Zamanın kolları arasında geçip gidiyor ömrümüz. Dünya yüzeyinde yaşayan milyarlarca insan ve küçük hayatları. Her biri farklı bir uğraş, farklı mecralarda ve çok farklı alanlarda nefeslerini tüketmektedir.

Ne Gruplara ayırmak ne de standart kişilik adı altında bir alanda toplamak uygun olur. İnsan işte. Daima bir uğraş içerisinde. Öğrendiği tek gayesi yuva kurmak ve kurduğu yuvasını idare ettirip genişletmek. Tüm uğraşısı budur insanın. Sahi bu mudur?

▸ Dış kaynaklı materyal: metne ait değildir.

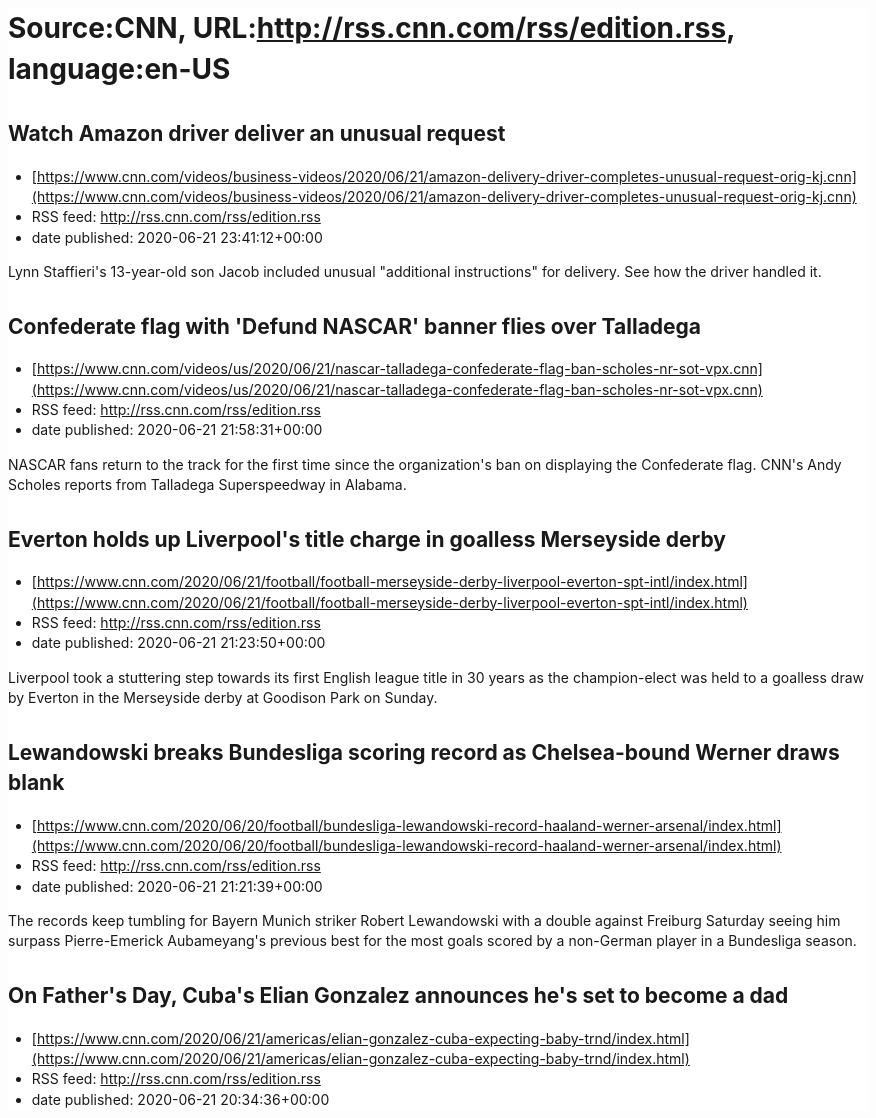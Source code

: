 # Source:CNN, URL:http://rss.cnn.com/rss/edition.rss, language:en-US

## Watch Amazon driver deliver an unusual request
 - [https://www.cnn.com/videos/business-videos/2020/06/21/amazon-delivery-driver-completes-unusual-request-orig-kj.cnn](https://www.cnn.com/videos/business-videos/2020/06/21/amazon-delivery-driver-completes-unusual-request-orig-kj.cnn)
 - RSS feed: http://rss.cnn.com/rss/edition.rss
 - date published: 2020-06-21 23:41:12+00:00

Lynn Staffieri's 13-year-old son Jacob included unusual "additional instructions" for delivery. See how the driver handled it.

## Confederate flag with 'Defund NASCAR' banner flies over Talladega
 - [https://www.cnn.com/videos/us/2020/06/21/nascar-talladega-confederate-flag-ban-scholes-nr-sot-vpx.cnn](https://www.cnn.com/videos/us/2020/06/21/nascar-talladega-confederate-flag-ban-scholes-nr-sot-vpx.cnn)
 - RSS feed: http://rss.cnn.com/rss/edition.rss
 - date published: 2020-06-21 21:58:31+00:00

NASCAR fans return to the track for the first time since the organization's ban on displaying the Confederate flag. CNN's Andy Scholes reports from Talladega Superspeedway in Alabama.

## Everton holds up Liverpool's title charge in goalless Merseyside derby
 - [https://www.cnn.com/2020/06/21/football/football-merseyside-derby-liverpool-everton-spt-intl/index.html](https://www.cnn.com/2020/06/21/football/football-merseyside-derby-liverpool-everton-spt-intl/index.html)
 - RSS feed: http://rss.cnn.com/rss/edition.rss
 - date published: 2020-06-21 21:23:50+00:00

Liverpool took a stuttering step towards its first English league title in 30 years as the champion-elect was held to a goalless draw by Everton in the Merseyside derby at Goodison Park on Sunday.

## Lewandowski breaks Bundesliga scoring record as Chelsea-bound Werner draws blank
 - [https://www.cnn.com/2020/06/20/football/bundesliga-lewandowski-record-haaland-werner-arsenal/index.html](https://www.cnn.com/2020/06/20/football/bundesliga-lewandowski-record-haaland-werner-arsenal/index.html)
 - RSS feed: http://rss.cnn.com/rss/edition.rss
 - date published: 2020-06-21 21:21:39+00:00

The records keep tumbling for Bayern Munich striker Robert Lewandowski with a double against Freiburg Saturday seeing him surpass Pierre-Emerick Aubameyang's previous best for the most goals scored by a non-German player in a Bundesliga season.

## On Father's Day, Cuba's Elian Gonzalez announces he's set to become a dad
 - [https://www.cnn.com/2020/06/21/americas/elian-gonzalez-cuba-expecting-baby-trnd/index.html](https://www.cnn.com/2020/06/21/americas/elian-gonzalez-cuba-expecting-baby-trnd/index.html)
 - RSS feed: http://rss.cnn.com/rss/edition.rss
 - date published: 2020-06-21 20:34:36+00:00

Devamlı bir istek arzusu içerisinde. Ne zaman son bulur biliyor musunuz insanın istekleri? Ya ölüm döşeğindeyken ya da ölmüşken. Öyle buyurdu Peygamber Efendimiz (sav): Ağız tadını bozan ölümü çok hatırlayınız!

Tutturmuş gidiyoruz. Tamam belki hayatımız rayında gidiyor. Bazı şeyler normal düzeyde ilerliyor. Ömür tükeniyor belki de farkında değilizdir. Hissetmiyoruz ya da. Olumsuzluk yok en nihayetinde. Pembe bir rüzgar esintisi gözümüzü perdeleyen. Olumsuzluk durumu görmezden geliyoruz devamla.

Aslında bu öteye atmaktır. Ertelemek. Sonraya bırakmaktır bir nevi. Aslında ne ertelenen bir an ne de çok daha sonralara bırakılan bir durum söz konusu. Her şey her an zamanının esiri. Anını bekliyor. Bu konuda Peygamber Efendimiz (sav) şöyle buyurmuştur: Yarın yaparım diyenler helâk oldu.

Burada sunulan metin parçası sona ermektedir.